TASK DETAILS
What you return should be only the lines in the entries below between the one holding "(31)3915-0693" and the one holding "## CONFIGURACIÓN Y MANEJO DE ERRORES", ends included, with every picture left out.

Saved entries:
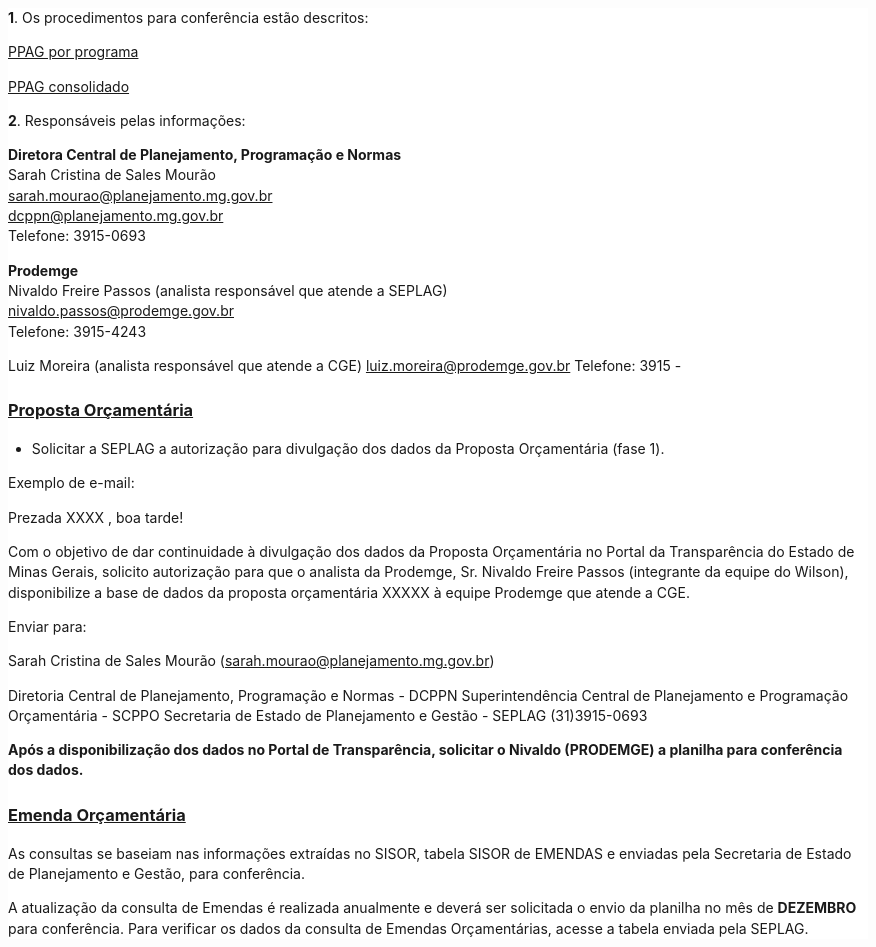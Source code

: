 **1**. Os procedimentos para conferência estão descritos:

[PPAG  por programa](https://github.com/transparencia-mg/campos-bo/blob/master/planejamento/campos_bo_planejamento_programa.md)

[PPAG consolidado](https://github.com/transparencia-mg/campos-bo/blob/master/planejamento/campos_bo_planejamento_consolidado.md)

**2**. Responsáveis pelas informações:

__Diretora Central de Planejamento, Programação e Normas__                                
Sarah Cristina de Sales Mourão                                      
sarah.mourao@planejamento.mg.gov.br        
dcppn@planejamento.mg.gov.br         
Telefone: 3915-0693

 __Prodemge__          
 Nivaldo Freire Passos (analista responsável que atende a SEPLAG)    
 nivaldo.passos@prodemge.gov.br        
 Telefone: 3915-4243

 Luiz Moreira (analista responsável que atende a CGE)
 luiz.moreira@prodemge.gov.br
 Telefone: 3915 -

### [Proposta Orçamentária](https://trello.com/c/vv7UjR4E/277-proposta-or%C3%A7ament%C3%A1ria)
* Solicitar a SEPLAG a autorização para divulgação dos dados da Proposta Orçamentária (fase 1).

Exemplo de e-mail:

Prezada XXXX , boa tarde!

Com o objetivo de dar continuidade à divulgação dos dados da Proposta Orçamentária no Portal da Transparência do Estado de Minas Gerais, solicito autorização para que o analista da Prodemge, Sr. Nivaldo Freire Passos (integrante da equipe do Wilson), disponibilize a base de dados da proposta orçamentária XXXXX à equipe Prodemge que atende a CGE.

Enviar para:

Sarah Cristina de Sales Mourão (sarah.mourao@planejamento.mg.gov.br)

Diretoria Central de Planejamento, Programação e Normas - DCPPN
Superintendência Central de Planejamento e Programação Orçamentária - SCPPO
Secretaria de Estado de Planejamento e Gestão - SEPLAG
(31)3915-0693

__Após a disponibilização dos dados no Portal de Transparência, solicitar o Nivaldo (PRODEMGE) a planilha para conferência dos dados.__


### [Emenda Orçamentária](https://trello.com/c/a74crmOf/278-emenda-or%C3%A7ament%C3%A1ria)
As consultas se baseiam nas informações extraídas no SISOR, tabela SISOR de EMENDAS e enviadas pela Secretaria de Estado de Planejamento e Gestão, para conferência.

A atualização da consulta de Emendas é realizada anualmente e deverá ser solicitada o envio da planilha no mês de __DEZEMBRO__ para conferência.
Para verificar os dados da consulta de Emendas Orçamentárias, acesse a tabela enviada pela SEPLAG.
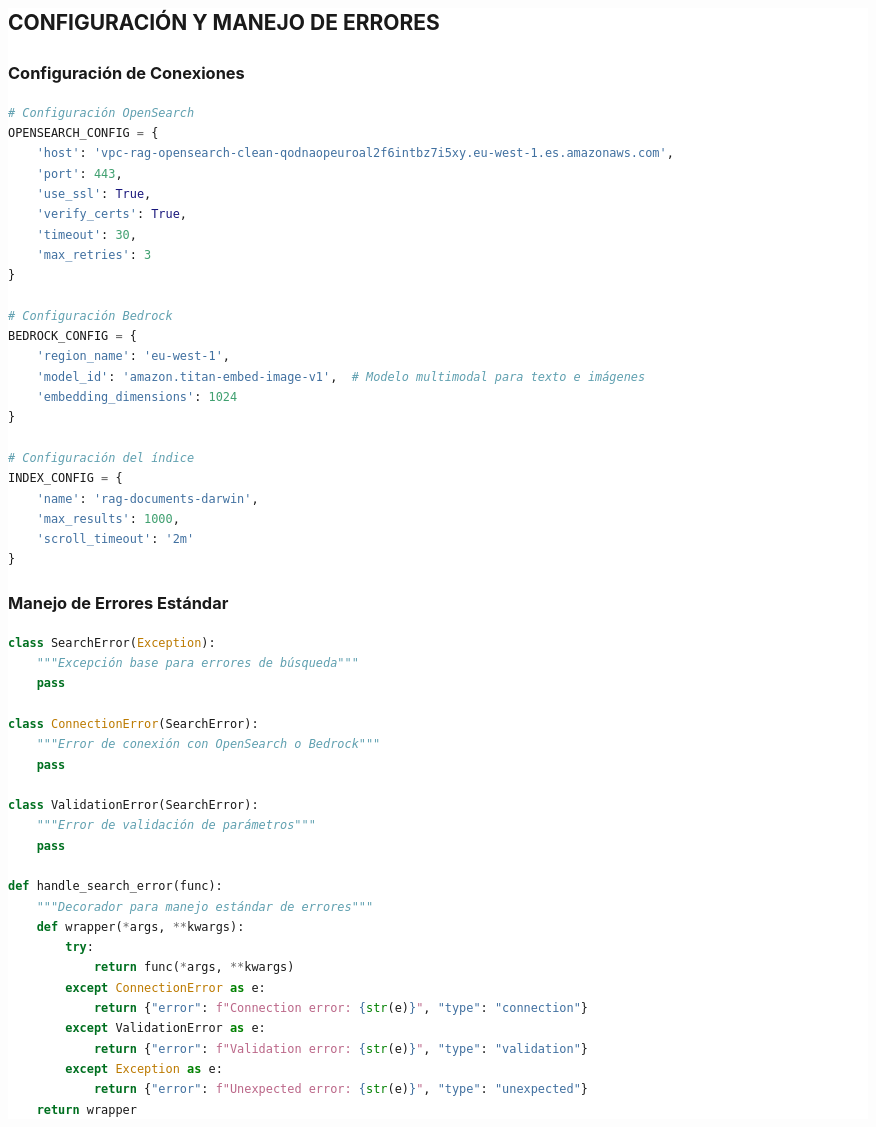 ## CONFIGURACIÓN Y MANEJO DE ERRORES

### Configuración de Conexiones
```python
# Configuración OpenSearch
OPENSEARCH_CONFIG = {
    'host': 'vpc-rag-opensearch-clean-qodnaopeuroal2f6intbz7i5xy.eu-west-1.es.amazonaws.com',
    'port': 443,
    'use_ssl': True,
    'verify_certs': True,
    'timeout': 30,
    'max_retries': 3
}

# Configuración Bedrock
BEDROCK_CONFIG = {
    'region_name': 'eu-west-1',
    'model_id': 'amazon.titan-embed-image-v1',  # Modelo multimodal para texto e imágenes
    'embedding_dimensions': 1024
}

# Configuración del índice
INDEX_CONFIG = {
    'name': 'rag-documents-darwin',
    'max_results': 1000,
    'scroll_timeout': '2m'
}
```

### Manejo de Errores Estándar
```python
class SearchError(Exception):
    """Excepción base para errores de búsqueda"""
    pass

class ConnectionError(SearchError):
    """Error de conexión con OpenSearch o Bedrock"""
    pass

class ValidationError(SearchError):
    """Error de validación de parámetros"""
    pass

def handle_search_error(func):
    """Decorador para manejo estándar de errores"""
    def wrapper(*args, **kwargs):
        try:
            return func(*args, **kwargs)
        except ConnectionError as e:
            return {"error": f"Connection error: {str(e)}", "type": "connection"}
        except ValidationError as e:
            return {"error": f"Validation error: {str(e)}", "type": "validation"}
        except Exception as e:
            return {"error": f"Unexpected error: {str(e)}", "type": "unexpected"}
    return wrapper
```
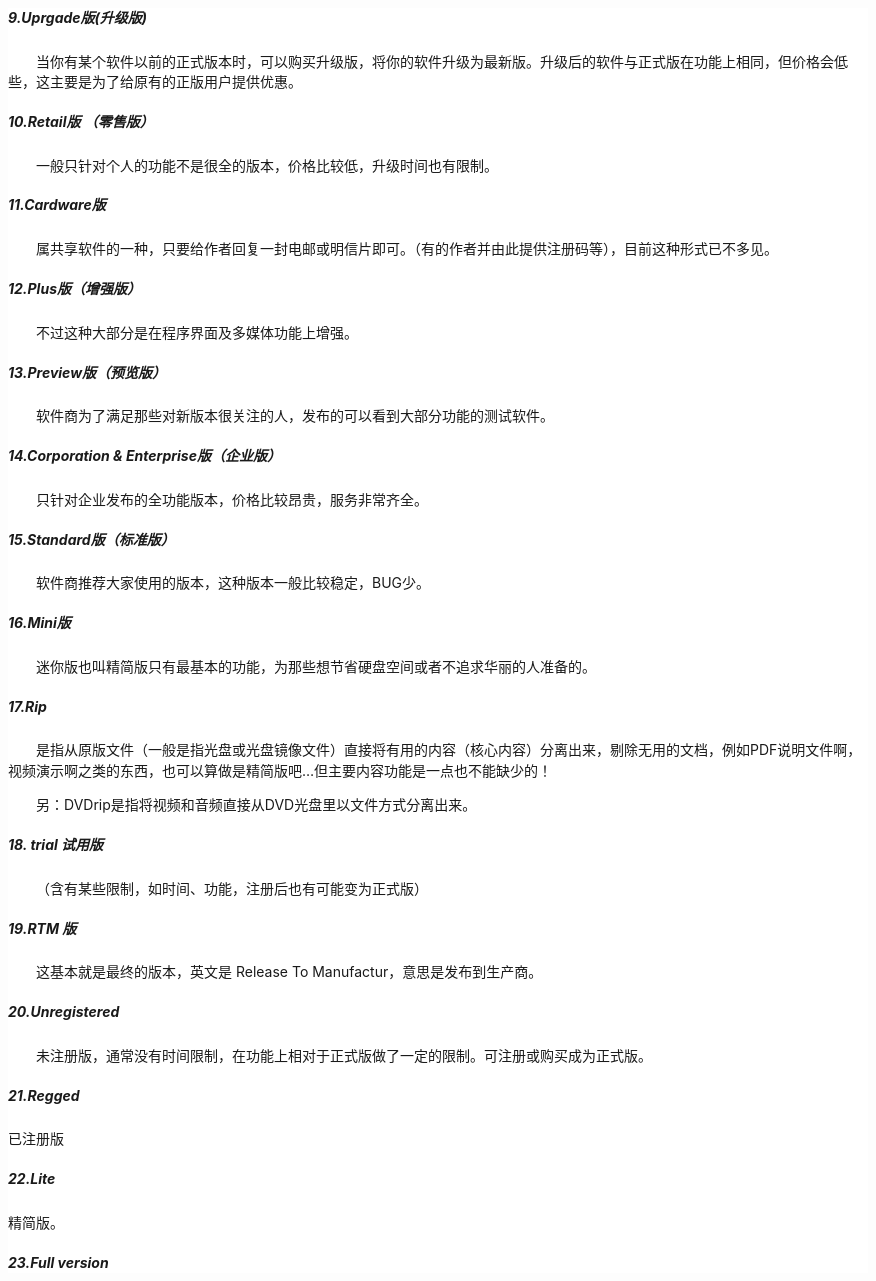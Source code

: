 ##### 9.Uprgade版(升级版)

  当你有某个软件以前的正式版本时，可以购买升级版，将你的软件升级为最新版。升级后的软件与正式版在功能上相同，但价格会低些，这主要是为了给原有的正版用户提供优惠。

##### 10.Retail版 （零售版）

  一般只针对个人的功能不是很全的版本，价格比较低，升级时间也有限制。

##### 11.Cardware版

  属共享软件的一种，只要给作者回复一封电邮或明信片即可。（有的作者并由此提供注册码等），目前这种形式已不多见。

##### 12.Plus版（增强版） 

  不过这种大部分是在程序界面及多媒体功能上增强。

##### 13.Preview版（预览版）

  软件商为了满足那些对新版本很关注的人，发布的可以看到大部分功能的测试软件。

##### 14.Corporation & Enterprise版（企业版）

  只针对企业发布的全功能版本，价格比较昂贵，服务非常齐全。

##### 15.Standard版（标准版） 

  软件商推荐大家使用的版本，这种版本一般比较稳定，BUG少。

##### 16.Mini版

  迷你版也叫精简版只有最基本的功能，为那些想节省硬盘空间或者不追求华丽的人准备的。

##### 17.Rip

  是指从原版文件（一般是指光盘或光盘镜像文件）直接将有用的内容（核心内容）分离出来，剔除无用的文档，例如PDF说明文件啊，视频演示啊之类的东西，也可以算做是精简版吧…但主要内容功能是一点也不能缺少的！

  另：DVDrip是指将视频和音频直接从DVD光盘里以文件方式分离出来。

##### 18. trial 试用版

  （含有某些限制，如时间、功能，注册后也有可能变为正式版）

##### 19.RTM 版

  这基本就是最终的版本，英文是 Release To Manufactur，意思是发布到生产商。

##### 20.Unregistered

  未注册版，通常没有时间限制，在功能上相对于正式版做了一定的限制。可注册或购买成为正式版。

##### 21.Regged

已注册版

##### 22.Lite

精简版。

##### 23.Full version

TASK ANSWER
(31)3915-0693

__Após a disponibilização dos dados no Portal de Transparência, solicitar o Nivaldo (PRODEMGE) a planilha para conferência dos dados.__


### [Emenda Orçamentária](https://trello.com/c/a74crmOf/278-emenda-or%C3%A7ament%C3%A1ria)
As consultas se baseiam nas informações extraídas no SISOR, tabela SISOR de EMENDAS e enviadas pela Secretaria de Estado de Planejamento e Gestão, para conferência.

A atualização da consulta de Emendas é realizada anualmente e deverá ser solicitada o envio da planilha no mês de __DEZEMBRO__ para conferência.
Para verificar os dados da consulta de Emendas Orçamentárias, acesse a tabela enviada pela SEPLAG.
 ## CONFIGURACIÓN Y MANEJO DE ERRORES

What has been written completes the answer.